• _How to complete this task_
Check every line below for the word "because" and give only the number of lines where it appears.

• _Excerpts from a dataset_
= = =

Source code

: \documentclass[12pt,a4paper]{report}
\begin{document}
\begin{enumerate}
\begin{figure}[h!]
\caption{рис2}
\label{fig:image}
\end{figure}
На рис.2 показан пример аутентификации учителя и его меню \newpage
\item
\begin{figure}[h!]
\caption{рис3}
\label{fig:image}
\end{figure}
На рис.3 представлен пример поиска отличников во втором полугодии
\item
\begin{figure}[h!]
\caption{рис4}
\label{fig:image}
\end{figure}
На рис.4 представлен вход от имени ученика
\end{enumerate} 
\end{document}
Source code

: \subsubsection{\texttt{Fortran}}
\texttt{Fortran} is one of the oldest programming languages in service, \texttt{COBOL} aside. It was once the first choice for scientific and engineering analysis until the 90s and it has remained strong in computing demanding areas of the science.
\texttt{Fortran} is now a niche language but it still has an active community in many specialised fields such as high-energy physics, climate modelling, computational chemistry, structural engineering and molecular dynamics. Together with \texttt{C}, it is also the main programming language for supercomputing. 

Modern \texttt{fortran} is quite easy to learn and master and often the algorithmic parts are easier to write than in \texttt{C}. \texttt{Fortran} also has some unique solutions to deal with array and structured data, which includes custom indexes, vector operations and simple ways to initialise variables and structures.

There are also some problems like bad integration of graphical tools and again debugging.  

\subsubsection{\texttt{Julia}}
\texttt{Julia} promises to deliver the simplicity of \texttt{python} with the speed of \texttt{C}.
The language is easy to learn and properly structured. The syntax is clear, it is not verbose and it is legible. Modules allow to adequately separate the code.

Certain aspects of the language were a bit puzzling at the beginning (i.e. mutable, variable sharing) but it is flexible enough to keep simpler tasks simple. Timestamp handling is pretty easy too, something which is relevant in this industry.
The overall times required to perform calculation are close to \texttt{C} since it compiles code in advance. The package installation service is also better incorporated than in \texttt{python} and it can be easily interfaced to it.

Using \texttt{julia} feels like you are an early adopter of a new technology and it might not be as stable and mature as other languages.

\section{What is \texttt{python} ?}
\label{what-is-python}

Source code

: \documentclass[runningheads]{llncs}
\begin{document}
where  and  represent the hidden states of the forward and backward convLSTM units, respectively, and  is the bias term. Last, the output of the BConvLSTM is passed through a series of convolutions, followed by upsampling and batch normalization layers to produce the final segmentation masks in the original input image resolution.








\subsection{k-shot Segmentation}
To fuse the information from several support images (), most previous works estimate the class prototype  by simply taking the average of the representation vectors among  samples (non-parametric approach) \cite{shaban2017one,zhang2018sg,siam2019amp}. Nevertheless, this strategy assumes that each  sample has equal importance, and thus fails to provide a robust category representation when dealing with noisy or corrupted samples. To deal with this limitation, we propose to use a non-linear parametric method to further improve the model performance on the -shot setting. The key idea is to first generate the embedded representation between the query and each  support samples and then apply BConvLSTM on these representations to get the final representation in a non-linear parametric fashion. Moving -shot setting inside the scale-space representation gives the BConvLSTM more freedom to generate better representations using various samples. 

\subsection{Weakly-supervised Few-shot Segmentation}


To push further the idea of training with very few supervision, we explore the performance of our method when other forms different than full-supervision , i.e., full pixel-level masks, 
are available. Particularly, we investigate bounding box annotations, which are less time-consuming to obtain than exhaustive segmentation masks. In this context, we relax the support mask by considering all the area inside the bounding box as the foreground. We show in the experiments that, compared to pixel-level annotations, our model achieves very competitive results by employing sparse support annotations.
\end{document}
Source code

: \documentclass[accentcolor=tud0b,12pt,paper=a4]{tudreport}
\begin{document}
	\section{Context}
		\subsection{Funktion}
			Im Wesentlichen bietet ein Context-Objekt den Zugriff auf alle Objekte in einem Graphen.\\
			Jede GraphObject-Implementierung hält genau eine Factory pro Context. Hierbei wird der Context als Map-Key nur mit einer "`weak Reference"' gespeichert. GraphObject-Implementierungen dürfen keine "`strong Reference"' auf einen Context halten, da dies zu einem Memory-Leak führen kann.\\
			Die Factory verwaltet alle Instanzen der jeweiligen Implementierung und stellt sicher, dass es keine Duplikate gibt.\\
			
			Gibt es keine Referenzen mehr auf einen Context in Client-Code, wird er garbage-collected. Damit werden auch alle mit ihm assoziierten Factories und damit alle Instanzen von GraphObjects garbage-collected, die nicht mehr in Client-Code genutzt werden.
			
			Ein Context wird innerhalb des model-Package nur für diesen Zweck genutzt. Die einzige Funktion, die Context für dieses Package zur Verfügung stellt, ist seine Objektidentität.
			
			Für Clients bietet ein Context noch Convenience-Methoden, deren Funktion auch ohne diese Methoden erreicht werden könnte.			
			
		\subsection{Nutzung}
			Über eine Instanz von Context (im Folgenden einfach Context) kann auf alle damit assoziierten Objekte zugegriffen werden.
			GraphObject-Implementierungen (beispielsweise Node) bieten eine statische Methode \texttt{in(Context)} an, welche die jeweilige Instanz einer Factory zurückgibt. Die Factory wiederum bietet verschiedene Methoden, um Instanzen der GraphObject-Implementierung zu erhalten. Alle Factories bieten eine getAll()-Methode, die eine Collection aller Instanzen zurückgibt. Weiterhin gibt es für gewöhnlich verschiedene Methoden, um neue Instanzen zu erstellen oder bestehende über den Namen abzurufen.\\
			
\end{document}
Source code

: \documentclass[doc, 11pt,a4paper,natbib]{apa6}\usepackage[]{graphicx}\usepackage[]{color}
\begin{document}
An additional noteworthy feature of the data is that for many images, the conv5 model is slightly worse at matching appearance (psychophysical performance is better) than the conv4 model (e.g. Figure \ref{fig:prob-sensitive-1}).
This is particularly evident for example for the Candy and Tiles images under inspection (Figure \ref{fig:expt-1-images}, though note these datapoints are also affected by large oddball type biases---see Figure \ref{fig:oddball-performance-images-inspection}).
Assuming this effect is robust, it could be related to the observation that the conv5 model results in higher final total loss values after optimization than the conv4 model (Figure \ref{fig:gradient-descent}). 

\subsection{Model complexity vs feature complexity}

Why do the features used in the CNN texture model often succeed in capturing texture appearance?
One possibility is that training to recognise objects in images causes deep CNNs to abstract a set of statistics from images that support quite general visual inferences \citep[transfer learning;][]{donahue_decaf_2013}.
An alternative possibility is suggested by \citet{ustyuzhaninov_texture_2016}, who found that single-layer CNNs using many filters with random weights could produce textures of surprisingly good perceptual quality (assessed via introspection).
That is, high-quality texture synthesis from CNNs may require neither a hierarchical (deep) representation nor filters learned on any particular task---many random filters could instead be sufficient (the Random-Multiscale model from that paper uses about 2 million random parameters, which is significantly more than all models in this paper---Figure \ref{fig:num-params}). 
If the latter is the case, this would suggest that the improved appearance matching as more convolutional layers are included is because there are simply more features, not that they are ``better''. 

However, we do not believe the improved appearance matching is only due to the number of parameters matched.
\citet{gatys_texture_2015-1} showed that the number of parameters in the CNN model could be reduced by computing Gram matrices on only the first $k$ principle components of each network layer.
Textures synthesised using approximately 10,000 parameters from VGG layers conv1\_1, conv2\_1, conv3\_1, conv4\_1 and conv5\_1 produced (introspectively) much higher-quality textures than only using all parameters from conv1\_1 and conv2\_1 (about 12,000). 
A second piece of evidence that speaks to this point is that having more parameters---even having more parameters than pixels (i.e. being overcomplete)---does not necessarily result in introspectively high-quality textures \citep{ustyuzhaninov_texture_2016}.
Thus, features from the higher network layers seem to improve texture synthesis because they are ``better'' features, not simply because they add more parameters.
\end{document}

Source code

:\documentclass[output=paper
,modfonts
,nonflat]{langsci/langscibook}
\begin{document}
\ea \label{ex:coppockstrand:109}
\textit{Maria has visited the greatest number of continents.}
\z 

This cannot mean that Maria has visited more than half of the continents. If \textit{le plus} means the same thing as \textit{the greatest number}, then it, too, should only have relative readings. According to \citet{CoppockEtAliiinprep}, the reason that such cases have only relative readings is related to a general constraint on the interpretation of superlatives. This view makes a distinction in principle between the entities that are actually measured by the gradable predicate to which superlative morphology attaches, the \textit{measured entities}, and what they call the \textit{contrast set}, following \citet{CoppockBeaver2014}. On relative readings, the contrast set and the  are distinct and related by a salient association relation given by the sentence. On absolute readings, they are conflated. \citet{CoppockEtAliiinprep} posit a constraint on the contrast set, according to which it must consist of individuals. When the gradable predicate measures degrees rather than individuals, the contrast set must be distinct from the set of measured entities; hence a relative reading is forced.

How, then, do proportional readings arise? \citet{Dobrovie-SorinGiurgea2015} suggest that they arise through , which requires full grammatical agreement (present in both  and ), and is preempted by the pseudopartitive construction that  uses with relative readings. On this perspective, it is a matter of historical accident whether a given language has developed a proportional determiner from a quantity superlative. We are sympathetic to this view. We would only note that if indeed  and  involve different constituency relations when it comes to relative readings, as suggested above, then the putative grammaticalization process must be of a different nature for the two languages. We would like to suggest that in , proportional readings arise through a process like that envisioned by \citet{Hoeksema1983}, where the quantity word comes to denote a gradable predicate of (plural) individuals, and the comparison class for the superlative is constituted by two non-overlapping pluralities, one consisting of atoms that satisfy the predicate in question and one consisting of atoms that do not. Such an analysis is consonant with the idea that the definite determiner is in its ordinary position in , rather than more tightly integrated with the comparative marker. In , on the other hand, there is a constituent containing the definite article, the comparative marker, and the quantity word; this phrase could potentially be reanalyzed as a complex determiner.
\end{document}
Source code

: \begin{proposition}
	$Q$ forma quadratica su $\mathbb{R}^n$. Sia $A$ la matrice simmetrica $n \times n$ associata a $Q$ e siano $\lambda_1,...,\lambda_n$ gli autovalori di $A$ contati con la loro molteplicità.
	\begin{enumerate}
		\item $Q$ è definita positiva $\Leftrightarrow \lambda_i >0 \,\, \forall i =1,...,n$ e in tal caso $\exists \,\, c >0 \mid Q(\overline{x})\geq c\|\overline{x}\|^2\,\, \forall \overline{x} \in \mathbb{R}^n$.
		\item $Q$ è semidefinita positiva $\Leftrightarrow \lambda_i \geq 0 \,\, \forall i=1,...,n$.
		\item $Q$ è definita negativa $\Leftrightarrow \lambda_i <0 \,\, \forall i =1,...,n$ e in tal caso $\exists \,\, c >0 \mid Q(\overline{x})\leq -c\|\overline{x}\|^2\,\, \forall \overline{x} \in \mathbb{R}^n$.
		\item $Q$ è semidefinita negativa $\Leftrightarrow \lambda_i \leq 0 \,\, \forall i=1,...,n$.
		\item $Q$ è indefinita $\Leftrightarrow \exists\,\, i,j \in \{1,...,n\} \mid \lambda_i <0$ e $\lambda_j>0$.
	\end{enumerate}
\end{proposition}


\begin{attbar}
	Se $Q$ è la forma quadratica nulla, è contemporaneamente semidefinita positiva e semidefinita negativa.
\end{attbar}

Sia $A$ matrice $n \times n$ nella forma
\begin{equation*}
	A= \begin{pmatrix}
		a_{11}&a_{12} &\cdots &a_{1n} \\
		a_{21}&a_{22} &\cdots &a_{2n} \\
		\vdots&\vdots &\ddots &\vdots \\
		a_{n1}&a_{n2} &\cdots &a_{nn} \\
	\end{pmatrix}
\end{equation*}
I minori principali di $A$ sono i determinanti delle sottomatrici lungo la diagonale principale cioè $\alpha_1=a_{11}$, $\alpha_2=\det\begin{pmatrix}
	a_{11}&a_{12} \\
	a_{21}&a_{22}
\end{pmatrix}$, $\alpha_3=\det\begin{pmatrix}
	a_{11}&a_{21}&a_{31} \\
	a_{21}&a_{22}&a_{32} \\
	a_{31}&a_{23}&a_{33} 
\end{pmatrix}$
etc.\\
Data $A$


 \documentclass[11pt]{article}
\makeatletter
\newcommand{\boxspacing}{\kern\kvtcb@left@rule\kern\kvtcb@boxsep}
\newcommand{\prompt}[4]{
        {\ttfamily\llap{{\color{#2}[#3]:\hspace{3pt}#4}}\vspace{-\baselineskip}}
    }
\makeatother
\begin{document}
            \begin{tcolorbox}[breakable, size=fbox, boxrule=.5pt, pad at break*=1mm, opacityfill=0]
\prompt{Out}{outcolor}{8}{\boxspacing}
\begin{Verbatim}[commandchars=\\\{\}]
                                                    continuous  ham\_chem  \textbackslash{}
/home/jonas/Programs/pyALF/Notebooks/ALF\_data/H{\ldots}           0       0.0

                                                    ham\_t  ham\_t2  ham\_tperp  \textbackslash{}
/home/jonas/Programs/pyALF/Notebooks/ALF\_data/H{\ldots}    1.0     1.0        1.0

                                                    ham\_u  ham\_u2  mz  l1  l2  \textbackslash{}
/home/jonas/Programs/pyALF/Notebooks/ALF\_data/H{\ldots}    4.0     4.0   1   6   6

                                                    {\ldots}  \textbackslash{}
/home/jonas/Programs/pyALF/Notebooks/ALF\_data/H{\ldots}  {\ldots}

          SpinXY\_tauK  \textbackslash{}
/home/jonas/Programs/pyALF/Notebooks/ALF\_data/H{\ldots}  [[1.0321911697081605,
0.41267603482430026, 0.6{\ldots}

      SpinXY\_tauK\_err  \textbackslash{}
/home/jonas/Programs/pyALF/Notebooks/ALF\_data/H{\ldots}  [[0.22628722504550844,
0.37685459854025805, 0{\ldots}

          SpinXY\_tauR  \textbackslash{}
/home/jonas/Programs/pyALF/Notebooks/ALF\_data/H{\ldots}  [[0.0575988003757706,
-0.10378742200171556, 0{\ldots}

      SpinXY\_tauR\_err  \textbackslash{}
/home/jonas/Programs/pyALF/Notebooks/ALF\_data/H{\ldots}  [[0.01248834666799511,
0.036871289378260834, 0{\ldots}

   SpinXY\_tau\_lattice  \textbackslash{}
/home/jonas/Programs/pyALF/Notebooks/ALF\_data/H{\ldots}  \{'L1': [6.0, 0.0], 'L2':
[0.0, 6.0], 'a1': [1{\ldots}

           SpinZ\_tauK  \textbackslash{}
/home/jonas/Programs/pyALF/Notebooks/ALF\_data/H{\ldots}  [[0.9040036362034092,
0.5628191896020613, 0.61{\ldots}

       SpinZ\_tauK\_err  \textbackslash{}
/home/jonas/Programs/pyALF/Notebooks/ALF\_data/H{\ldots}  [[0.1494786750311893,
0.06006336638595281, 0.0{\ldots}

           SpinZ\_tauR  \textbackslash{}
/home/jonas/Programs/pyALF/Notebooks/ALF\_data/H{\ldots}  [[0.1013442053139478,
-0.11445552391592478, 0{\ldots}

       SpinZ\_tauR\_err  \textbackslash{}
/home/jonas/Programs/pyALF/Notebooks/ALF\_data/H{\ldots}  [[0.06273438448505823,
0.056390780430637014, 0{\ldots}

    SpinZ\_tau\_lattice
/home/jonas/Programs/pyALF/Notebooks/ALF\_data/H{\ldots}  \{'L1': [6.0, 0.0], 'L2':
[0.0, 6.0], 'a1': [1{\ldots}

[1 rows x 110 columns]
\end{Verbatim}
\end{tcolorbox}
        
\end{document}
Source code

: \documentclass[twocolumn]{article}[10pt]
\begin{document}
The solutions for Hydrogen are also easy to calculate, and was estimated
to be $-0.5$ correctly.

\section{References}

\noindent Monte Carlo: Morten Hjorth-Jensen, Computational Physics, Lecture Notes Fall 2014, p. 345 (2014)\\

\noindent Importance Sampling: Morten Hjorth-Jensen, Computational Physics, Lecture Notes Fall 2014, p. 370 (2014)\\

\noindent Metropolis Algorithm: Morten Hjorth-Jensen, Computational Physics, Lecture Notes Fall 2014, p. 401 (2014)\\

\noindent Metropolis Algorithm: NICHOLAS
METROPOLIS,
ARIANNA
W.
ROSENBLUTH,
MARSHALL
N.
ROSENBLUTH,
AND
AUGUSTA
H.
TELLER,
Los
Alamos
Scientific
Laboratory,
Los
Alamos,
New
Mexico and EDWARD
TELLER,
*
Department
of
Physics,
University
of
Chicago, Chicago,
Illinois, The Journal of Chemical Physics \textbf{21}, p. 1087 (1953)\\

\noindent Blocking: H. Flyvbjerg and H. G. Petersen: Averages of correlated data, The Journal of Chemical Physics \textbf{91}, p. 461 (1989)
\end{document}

= = =

• _Your response_
2